Wednesday, October 5, 2011

Half Price

My high beams wouldn't stay on, so I called my service rep to make an appointment. It was right at the end of my five year warranty. The voice mail informed me they were running a half price oil change and it sounded good to me. So I made the appointment for the next day. Showed up an hour early and they still took me. Sat in the waiting area, read a book. Inside of an hour I was led to my car and asked to show the mechanic how I turned on my beams. I showed him and he shook his head. I was pulling the lever toward me instead of away. It never occurred to me to try the other direction.

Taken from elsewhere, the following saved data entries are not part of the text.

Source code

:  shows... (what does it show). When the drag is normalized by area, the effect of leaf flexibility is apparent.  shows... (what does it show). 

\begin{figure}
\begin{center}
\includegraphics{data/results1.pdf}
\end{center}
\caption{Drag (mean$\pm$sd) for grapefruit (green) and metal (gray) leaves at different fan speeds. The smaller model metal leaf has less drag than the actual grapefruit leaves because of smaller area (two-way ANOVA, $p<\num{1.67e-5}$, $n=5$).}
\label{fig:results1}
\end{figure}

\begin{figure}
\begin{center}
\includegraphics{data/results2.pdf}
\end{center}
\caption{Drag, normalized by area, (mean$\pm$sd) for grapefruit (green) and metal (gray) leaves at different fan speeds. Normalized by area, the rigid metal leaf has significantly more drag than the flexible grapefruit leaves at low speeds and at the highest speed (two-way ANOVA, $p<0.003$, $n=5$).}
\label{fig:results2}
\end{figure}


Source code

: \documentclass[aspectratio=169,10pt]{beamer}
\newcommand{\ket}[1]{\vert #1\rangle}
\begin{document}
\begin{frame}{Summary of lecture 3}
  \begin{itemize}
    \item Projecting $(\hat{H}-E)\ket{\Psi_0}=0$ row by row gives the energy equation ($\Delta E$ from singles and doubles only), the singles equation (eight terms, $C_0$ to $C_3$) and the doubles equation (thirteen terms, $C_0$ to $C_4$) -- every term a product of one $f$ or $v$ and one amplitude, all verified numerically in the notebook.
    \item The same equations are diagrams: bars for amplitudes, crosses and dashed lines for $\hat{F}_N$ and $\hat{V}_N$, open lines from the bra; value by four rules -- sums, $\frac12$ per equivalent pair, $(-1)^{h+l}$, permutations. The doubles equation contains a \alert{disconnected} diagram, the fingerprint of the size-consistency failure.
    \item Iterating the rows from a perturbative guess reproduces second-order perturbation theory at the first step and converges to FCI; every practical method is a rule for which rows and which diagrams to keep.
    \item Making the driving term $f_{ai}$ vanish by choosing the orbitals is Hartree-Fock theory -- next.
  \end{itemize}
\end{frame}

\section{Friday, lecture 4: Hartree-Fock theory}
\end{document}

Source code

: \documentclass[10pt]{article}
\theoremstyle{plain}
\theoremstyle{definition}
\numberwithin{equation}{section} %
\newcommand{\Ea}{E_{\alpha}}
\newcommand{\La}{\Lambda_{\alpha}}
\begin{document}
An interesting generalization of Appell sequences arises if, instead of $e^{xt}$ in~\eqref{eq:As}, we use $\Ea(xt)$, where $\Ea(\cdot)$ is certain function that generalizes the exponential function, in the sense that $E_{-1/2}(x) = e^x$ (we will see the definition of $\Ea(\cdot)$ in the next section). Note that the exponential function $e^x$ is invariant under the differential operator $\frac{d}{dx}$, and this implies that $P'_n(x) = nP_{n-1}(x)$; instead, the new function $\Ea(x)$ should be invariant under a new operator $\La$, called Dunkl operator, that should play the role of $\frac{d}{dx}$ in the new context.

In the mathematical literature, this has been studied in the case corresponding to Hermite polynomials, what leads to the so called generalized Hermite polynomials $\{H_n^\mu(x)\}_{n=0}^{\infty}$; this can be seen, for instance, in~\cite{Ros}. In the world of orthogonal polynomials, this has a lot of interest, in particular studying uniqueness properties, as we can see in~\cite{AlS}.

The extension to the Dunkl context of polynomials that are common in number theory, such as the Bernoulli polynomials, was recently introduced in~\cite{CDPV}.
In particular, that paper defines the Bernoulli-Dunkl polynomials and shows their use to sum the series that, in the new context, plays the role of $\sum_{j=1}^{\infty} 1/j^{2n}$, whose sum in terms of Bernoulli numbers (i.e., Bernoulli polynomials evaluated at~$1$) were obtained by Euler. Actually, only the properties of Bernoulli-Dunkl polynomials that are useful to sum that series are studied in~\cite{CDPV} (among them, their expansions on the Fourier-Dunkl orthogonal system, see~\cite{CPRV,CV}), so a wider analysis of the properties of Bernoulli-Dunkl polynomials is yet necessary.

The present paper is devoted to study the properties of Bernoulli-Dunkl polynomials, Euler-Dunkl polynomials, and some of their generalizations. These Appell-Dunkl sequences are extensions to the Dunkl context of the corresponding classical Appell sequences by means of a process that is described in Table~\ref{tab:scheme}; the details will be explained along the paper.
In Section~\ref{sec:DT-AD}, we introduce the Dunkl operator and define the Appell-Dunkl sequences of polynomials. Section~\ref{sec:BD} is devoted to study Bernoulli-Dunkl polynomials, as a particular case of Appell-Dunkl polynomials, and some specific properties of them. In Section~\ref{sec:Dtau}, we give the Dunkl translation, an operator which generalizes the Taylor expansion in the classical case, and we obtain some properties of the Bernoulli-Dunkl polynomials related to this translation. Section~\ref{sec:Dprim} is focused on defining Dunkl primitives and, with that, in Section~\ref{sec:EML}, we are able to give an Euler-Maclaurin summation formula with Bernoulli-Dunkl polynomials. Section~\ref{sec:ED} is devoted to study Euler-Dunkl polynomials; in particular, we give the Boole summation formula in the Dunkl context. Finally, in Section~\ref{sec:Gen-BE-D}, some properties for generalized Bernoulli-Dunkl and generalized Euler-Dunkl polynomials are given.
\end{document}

I felt foolish, but relieved. A phantom problem solved. Then it got interesting. Never let them do a full 88 point checkup because I guarantee they will find things wrong you never imagined. Besides my oil change I needed a complete flushing of my anti-freeze along with a new thermostat and gasket. Plus my rear brakes were shot right down to the shoes. Plus I was due for a timing belt replacement at 60000 miles.
Even with a discount, the estimate could have paid for a weekend in Cabo. I am trying to squeeze two more years out of this beast of a car. My Hyundai hates me. It was never a good fit right from the test drive. I could tell by the acrid smell. No new car aroma. It got itself stolen last year and stayed in a Wal-Mart lot all December covered with snow. It thinks I purposely arranged for its theft, that much is clear. Since I got it back, nothing but trouble.
Later, the service rep informed me bubbles came from my old anti-freeze. He asked if I added something to it, which I didn't. Those bubbles were my car's fury venting itself. Why didn't I keep my 13 year old Corolla? I could have cleaned up the rust. I'm not even certain timing belts exist. That, along with angels.